Problems distributing tasks among CUDA threads

Hello!
I’m working on some task related to graph traversal (Viterbi algorithm)
Each time step I have a compacted set of active states, some job is done in each state, and than results are propagated through outgoing arcs to each arc’s destination state and so new active set of states is built.
The problem is that number of outgoing arcs varies very heavily , from two or three to several thousands. So compute threads are loaded very ineffectively. I try to share the job like this:

int tx = threaIdx.x;

extern shared int smem;

int *stateSet_s = smem;
int arcSet_s = &(smem[Q_LEN]);
float scores_s = (float)&(smem[2
Q_LEN]);

shared int arcCnt;
shared int stateCnt;

if ( tx == 0 )
{
arcCnt = 0;
stateCnt = 0;
}

__syncthreads();

//load state index from compacted list of state indexes
int stateId = activeSetIn_g[gtx];

float srcCost = scores_g[ stateId ];
int startId = outputArcStartIds_g[stateId];

int nArcs = outputArcCounts_g[stateId]; //amount of job to be done

/////////////////////////////////////////////
/// prepare arc set
/// !!! that is the troubled code I think !!!
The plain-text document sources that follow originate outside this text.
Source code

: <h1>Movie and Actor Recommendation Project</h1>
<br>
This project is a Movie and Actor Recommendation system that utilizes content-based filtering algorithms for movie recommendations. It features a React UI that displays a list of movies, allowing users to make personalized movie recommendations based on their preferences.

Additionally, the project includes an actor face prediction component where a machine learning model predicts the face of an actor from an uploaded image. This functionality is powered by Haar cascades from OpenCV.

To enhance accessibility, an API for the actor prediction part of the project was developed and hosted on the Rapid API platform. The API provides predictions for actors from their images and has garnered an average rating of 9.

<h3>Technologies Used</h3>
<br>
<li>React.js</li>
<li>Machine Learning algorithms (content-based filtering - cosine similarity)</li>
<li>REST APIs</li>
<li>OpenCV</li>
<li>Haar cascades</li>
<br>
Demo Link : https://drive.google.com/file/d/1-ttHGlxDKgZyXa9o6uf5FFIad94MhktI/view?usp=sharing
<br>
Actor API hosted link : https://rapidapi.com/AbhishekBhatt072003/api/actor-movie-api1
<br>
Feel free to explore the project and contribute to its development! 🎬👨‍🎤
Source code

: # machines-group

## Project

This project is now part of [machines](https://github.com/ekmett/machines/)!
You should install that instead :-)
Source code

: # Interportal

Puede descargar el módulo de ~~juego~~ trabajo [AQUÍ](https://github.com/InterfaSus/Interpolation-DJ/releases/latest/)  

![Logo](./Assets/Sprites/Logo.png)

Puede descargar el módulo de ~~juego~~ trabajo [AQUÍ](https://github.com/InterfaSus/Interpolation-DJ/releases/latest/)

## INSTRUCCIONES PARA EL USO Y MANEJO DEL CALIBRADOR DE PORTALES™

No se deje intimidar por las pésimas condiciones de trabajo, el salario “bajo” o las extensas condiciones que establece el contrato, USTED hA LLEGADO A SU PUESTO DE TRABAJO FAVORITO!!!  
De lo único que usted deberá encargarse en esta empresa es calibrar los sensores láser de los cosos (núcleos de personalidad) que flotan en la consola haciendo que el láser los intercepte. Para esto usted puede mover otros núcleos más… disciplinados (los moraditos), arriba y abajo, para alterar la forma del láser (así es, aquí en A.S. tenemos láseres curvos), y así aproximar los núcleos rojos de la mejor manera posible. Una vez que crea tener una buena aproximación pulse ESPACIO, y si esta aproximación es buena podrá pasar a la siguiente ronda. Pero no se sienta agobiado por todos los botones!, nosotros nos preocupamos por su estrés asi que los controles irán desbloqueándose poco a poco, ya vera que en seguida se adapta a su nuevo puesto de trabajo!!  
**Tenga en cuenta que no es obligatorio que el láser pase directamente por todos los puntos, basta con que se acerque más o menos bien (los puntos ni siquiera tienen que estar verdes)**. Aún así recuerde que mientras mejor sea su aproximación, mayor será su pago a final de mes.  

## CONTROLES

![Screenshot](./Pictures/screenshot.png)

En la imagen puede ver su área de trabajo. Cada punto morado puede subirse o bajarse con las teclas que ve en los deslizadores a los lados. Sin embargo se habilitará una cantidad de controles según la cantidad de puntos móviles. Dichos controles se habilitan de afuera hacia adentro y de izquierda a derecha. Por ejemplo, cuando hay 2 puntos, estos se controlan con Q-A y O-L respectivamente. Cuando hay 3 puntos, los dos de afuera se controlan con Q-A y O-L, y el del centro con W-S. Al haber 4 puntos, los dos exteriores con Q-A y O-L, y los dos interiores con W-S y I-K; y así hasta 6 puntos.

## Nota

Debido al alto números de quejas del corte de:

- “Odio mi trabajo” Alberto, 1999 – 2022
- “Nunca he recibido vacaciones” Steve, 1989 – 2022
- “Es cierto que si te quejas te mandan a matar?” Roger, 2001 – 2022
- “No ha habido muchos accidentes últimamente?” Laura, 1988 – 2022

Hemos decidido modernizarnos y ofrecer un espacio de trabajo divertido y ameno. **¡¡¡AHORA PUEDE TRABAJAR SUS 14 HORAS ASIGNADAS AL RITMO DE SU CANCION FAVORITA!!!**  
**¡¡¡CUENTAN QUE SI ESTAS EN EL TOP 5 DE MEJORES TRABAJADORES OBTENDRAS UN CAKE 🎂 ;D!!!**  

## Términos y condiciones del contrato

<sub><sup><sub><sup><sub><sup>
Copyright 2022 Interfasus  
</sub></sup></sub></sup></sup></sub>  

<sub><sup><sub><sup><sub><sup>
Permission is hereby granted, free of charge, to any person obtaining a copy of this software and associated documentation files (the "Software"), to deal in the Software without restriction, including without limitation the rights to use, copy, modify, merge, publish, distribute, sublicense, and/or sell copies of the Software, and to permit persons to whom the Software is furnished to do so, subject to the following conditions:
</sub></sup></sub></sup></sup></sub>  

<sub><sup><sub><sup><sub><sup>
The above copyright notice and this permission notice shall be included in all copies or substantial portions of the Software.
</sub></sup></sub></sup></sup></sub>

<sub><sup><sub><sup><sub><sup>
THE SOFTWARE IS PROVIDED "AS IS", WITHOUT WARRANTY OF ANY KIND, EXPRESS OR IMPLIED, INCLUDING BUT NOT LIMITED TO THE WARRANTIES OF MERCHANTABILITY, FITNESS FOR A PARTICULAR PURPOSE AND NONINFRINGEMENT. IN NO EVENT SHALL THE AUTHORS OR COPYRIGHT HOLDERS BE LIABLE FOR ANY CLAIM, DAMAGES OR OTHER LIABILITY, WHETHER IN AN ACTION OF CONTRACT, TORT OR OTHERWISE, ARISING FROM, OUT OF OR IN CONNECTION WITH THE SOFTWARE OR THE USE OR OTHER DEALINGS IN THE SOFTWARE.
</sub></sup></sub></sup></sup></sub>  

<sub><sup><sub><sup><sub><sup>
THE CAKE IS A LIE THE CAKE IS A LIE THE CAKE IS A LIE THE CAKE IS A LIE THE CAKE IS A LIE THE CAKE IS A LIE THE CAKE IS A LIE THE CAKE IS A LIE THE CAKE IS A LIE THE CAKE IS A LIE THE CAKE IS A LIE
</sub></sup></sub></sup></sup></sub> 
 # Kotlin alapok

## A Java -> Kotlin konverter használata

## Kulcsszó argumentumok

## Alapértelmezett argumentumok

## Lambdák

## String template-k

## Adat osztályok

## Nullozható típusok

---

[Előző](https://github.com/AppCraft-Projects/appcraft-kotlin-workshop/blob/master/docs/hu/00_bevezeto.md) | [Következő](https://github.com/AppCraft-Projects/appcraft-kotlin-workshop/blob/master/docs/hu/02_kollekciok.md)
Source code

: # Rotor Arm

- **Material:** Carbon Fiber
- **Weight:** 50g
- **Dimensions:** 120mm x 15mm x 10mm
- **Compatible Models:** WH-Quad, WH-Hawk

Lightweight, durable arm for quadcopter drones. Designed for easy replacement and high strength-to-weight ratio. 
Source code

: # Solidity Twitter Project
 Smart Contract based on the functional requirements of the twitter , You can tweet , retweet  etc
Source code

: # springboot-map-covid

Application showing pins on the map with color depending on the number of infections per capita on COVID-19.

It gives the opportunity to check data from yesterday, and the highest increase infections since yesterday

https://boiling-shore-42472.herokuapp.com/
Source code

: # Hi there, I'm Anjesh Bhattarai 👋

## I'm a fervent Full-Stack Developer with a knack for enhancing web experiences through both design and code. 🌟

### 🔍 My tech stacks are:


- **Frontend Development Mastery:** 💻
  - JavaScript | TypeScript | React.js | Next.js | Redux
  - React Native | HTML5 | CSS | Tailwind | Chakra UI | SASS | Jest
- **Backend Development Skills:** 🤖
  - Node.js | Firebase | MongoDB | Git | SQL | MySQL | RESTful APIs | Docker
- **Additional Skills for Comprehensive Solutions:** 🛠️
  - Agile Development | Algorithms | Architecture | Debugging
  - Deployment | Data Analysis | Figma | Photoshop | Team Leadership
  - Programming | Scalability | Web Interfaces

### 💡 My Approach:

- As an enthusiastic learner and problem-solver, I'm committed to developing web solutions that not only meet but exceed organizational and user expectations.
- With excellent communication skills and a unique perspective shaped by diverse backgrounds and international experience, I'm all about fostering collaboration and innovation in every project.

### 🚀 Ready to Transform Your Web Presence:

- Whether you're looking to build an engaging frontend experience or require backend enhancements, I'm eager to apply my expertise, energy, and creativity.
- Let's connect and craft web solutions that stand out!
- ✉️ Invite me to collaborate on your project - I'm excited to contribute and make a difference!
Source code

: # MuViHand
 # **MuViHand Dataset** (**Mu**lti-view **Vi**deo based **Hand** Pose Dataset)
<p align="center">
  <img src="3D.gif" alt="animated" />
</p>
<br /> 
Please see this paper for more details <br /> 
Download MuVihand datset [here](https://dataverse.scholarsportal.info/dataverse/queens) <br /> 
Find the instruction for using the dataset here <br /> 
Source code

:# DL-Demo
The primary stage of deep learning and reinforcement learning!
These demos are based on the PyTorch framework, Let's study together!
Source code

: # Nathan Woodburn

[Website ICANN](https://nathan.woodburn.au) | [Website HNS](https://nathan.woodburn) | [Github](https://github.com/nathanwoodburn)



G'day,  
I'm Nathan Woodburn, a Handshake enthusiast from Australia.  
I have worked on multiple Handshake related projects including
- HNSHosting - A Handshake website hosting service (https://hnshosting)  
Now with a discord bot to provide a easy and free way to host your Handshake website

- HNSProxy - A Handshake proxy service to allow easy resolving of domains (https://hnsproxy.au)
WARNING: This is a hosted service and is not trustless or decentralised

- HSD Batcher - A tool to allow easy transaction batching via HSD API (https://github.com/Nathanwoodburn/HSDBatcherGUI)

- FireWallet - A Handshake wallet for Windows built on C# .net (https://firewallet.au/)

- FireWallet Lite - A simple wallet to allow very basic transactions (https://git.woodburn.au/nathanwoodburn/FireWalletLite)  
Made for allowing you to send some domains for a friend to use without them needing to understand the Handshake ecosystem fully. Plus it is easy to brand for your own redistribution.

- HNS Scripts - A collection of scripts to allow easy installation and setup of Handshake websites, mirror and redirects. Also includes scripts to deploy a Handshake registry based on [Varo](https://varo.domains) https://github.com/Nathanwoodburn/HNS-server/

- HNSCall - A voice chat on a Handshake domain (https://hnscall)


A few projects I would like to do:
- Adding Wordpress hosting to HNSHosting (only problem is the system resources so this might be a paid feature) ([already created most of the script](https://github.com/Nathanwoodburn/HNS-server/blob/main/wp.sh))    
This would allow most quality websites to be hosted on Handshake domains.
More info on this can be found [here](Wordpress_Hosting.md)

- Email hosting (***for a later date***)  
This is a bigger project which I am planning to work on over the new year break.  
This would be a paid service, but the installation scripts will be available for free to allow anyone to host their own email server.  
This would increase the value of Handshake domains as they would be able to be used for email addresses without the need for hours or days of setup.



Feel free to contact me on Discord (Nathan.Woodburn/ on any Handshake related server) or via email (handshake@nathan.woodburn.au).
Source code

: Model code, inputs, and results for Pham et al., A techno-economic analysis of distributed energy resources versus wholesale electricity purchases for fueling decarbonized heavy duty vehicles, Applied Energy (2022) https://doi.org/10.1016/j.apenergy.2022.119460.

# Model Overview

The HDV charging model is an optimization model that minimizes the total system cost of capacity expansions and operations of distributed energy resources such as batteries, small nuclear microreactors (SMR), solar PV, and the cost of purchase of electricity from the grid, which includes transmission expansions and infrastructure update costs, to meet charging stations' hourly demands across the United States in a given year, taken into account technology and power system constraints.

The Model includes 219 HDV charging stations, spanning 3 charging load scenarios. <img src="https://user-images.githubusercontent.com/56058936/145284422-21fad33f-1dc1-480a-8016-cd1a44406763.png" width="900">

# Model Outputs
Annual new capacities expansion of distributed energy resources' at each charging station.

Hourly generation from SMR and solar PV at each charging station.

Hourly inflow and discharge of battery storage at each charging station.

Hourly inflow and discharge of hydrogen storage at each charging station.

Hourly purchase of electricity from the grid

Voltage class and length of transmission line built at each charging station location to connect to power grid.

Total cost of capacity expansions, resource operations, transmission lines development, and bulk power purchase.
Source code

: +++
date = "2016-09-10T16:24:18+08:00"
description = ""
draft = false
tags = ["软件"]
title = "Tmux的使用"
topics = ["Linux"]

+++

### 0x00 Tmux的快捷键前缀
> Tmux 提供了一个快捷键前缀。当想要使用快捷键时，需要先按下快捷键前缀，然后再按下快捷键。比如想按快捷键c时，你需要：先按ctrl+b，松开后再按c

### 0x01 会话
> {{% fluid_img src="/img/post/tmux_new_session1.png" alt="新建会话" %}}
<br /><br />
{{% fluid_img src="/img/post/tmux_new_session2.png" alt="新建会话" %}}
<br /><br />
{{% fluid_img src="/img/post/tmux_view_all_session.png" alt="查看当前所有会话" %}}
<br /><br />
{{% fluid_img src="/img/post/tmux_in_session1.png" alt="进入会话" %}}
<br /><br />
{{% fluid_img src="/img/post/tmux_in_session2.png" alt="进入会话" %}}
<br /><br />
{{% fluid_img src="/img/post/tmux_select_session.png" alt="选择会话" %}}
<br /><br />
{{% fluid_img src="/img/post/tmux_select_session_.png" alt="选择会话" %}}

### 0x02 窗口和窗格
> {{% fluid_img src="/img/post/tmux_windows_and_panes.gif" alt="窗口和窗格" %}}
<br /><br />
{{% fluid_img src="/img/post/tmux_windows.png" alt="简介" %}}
int myPos = atomicAdd ( &arcCnt, nArcs );

while ( nArcs > 0 ) && ( myPos < Q_LEN ) )
{
scores_s[myPos] = srcCost;
arcSet_s[myPos] = startId + nArcs - 1;

myPos++;
nArcs--;

}

__syncthreads();

//////////////////////////////////////
/// parallel propagate arc set

if ( arcSet_s[tx] > 0 )
{
FstArc arc = arcs_g[ arcSet_s[tx] ];
float srcCost_ = scores_s[tx];

DoSomeJob ( &srcCost_ );

int *dst = &(transitionData_g[arc.dst]);

int old = atomicMax( dst, FloatToInt ( srcCost_ ) );				

////////////////////////////////
//// new active set

if ( old == ILZERO )
{
	int pos = atomicAdd ( &stateCnt, 1 );
	stateSet_s[ pos ] = arc.dst;			
}			

}

/////////////////////////////////////////////
/// transfer new active set from smem to gmem

__syncthreads();

shared int gPos;

if ( tx == 0 )
{
done = 0;
gPos = atomicAdd ( activeSetOutSz_g, stateCnt );
}

__syncthreads();

if ( tx < stateCnt )
{
activeSetOut_g[gPos + tx] = stateSet_s[tx];
}

__syncthreads();

if ( ( gtx >= total ) && ( nArcs == 0 ) )
{
atomicAdd ( &done, 1 );
}

__syncthreads();

But it runs very slow, I mean slower then if no active set is used (active set = all states), though active set is 10 – 15 percent of all states. Register pressure raised heavily, occupancy is low, but I don’t think something can be done with it.
May be there are more effective ways of job sharing among threads?